§ **Work to complete**
Where a line in the records below includes "newcommand", pull that line out.

..............................

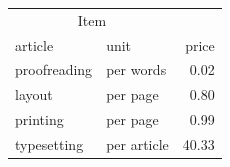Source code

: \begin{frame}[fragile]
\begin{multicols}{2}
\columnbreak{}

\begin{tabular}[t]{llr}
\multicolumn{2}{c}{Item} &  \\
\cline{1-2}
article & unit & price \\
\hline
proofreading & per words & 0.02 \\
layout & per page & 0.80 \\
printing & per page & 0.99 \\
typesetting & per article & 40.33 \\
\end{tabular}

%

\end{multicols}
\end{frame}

..............................

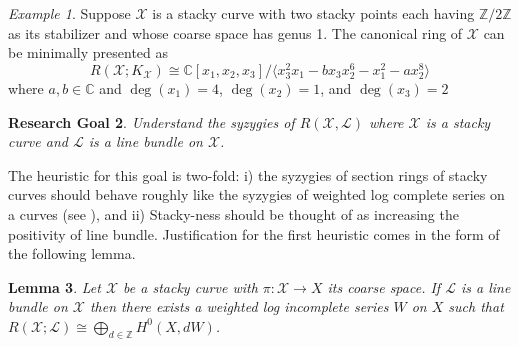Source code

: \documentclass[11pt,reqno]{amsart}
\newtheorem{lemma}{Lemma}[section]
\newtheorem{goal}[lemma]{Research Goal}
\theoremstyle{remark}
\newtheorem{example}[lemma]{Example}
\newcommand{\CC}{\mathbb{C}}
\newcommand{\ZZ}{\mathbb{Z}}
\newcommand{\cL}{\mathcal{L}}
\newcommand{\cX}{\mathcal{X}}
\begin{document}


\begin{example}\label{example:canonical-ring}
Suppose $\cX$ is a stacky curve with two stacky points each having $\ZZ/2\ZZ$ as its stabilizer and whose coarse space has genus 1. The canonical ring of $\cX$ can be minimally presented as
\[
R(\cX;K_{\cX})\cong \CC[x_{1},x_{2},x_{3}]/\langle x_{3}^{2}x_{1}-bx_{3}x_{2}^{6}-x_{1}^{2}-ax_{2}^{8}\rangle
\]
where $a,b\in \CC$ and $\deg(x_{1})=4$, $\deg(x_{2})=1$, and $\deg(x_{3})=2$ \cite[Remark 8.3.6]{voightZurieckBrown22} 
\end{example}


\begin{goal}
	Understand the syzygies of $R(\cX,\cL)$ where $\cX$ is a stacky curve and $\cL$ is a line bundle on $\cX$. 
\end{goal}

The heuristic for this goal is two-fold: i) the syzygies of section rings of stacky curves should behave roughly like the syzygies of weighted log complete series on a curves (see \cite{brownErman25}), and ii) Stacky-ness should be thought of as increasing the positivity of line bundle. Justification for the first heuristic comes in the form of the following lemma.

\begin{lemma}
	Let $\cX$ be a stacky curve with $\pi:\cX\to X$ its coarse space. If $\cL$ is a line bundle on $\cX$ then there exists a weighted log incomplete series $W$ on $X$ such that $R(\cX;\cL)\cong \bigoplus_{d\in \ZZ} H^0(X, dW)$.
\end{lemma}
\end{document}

..............................

§ **Answer to the exercise**
\newcommand{\CC}{\mathbb{C}}
\newcommand{\ZZ}{\mathbb{Z}}
\newcommand{\cL}{\mathcal{L}}
\newcommand{\cX}{\mathcal{X}}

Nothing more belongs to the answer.